Once the line with "the convergence path." is found in the entries below, repeat that line and every one after it exactly, ending at the last.

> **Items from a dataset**
________________
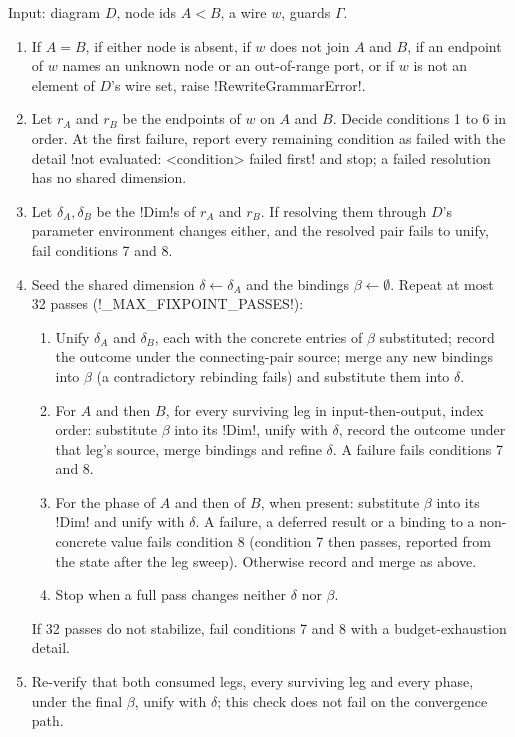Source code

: \begin{algorithm}\label{alg:rules-fusion-resolution}
Input: diagram $D$, node ids $A<B$, a wire $w$, guards $\Gamma$.
\begin{enumerate}
\item If $A=B$, if either node is absent, if $w$ does not join $A$ and $B$, if an endpoint of $w$ names an unknown node or an out-of-range port, or if $w$ is not an element of $D$'s wire set, raise \py!RewriteGrammarError!.
\item Let $r_A$ and $r_B$ be the endpoints of $w$ on $A$ and $B$. Decide conditions 1 to 6 in order. At the first failure, report every remaining condition as failed with the detail \code!not evaluated: <condition> failed first! and stop; a failed resolution has no shared dimension.
\item Let $\delta_A,\delta_B$ be the \py!Dim!s of $r_A$ and $r_B$. If resolving them through $D$'s parameter environment changes either, and the resolved pair fails to unify, fail conditions 7 and 8.
\item Seed the shared dimension $\delta\leftarrow\delta_A$ and the bindings $\beta\leftarrow\emptyset$. Repeat at most 32 passes (\py!_MAX_FIXPOINT_PASSES!):
  \begin{enumerate}
  \item Unify $\delta_A$ and $\delta_B$, each with the concrete entries of $\beta$ substituted; record the outcome under the connecting-pair source; merge any new bindings into $\beta$ (a contradictory rebinding fails) and substitute them into $\delta$.
  \item For $A$ and then $B$, for every surviving leg in input-then-output, index order: substitute $\beta$ into its \py!Dim!, unify with $\delta$, record the outcome under that leg's source, merge bindings and refine $\delta$. A failure fails conditions 7 and 8.
  \item For the phase of $A$ and then of $B$, when present: substitute $\beta$ into its \py!Dim! and unify with $\delta$. A failure, a deferred result or a binding to a non-concrete value fails condition 8 (condition 7 then passes, reported from the state after the leg sweep). Otherwise record and merge as above.
  \item Stop when a full pass changes neither $\delta$ nor $\beta$.
  \end{enumerate}
  If 32 passes do not stabilize, fail conditions 7 and 8 with a budget-exhaustion detail.
\item Re-verify that both consumed legs, every surviving leg and every phase, under the final $\beta$, unify with $\delta$; this check does not fail on the convergence path.

\end{enumerate}
\end{algorithm}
________________
> **Answer to this exercise**
\item Re-verify that both consumed legs, every surviving leg and every phase, under the final $\beta$, unify with $\delta$; this check does not fail on the convergence path.

\end{enumerate}
\end{algorithm}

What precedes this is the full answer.